### Saved entries
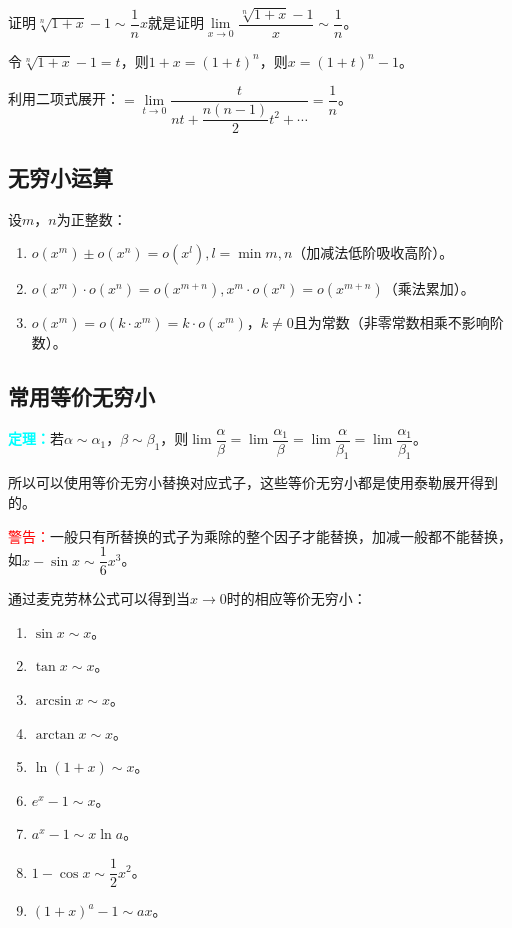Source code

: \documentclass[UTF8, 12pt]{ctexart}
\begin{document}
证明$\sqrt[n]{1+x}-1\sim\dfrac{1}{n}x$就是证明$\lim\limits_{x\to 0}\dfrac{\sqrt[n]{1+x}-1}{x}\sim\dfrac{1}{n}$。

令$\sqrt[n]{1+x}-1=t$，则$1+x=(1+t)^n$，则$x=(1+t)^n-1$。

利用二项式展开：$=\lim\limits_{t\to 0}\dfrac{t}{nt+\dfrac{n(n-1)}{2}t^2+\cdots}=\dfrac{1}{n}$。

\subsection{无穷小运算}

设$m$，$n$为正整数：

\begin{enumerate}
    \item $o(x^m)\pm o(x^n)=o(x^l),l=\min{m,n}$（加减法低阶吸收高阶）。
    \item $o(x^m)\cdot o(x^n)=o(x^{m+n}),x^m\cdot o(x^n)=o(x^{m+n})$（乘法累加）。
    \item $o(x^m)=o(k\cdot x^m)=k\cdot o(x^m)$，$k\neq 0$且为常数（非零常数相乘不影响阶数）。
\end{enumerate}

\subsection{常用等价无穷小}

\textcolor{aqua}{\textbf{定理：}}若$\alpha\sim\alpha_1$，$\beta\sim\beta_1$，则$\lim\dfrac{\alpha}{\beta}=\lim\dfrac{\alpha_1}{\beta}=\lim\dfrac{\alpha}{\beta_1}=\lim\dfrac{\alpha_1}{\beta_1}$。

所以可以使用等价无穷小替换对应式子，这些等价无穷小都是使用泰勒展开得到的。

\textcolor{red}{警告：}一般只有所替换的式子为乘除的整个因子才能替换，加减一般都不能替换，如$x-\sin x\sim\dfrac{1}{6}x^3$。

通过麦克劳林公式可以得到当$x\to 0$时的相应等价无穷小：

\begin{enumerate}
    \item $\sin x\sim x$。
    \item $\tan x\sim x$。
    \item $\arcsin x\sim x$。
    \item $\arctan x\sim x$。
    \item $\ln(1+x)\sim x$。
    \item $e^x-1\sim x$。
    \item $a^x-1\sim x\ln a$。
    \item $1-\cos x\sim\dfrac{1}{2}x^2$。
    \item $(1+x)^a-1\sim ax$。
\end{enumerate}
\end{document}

### Your goal
Each line of the entries holding the string "textcolor" should be found and copied.

### Answer to this exercise
\textcolor{aqua}{\textbf{定理：}}若$\alpha\sim\alpha_1$，$\beta\sim\beta_1$，则$\lim\dfrac{\alpha}{\beta}=\lim\dfrac{\alpha_1}{\beta}=\lim\dfrac{\alpha}{\beta_1}=\lim\dfrac{\alpha_1}{\beta_1}$。
\textcolor{red}{警告：}一般只有所替换的式子为乘除的整个因子才能替换，加减一般都不能替换，如$x-\sin x\sim\dfrac{1}{6}x^3$。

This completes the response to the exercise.